Bevvero un drink insieme e poi lui la portò in una camera che aveva già prenotato. 

“Perché ti sei iscritta a un sito del genere?” le aveva chiesto, come glielo chiedevano tutti, o quasi.

“Perché è più divertente”.

“Non ti rivedi mai con i tuoi appuntamenti?”.

“Dipende, ma mai troppo a lungo”.

La tappezzeria della stanza era di una seta giallastra. Una grossa stampa riproduceva in bianco e nero “L’Ultima Cena” di Leonardo da Vinci.

“Il simbolo di Milano” aveva commentato lui, notando lo sguardo di lei fisso sul quadro, mentre si toglieva il cappotto. 

“Dovrebbe essere l’ultimo aperitivo” disse Adelaide, per fare una battuta. 

“Sei una donna spiritosa” rispose lui e le offrì una coppa di champagne.

“È la mia arma di sopravvivenza”.

Si baciarono e fecero l’amore. Quando era tra le braccia di un uomo, non importava chi, i pensieri angoscianti non potevano tornare. 

Immaginò di essere con Fabrizio. Si sforzò di ricordare la sensazione che provava, ma i ricordi e le troppe scopate successive avevano reso tutto pallido e confuso. 
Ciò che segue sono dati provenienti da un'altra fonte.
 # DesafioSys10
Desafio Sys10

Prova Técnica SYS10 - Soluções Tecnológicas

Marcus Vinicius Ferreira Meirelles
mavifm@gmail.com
Quando ebbero finito, rimasero a letto in silenzio, la testa di lei sul petto di lui.

Adelaide sussurrò: “Ho un cancro alla mammella sinistra”.

Bruno restò qualche attimo immobile, poi si girò. 

“Proprio qui, sopra al cuore” indicò lei.

L’uomo emise un sospiro e la abbracciò forte. Sonnecchiarono così per un altro po’, poi Bruno si preparò per andare.

Di solito si finiva prima di mezzanotte e ognuno ritornava a casa sua. Ma quella volta, Adelaide decise di rimanere a dormire nell’albergo, per cambiare. Sentì che era una giornata speciale, come se fosse il suo compleanno, e che si meritava qualche lusso. Non era certo stato merito suo di nascere, ma in qualche modo aveva fatto comunque lo sforzo. 

Non riuscì ad addormentarsi. Si mise ad osservare i vecchi palazzi muti al di là della finestra, sovrastati dai giovani grattacieli che ammiccavano alla notte senza stelle. 

“È proprio brutta Milano” sussurrò tra sé e sé, e si mise a ridere.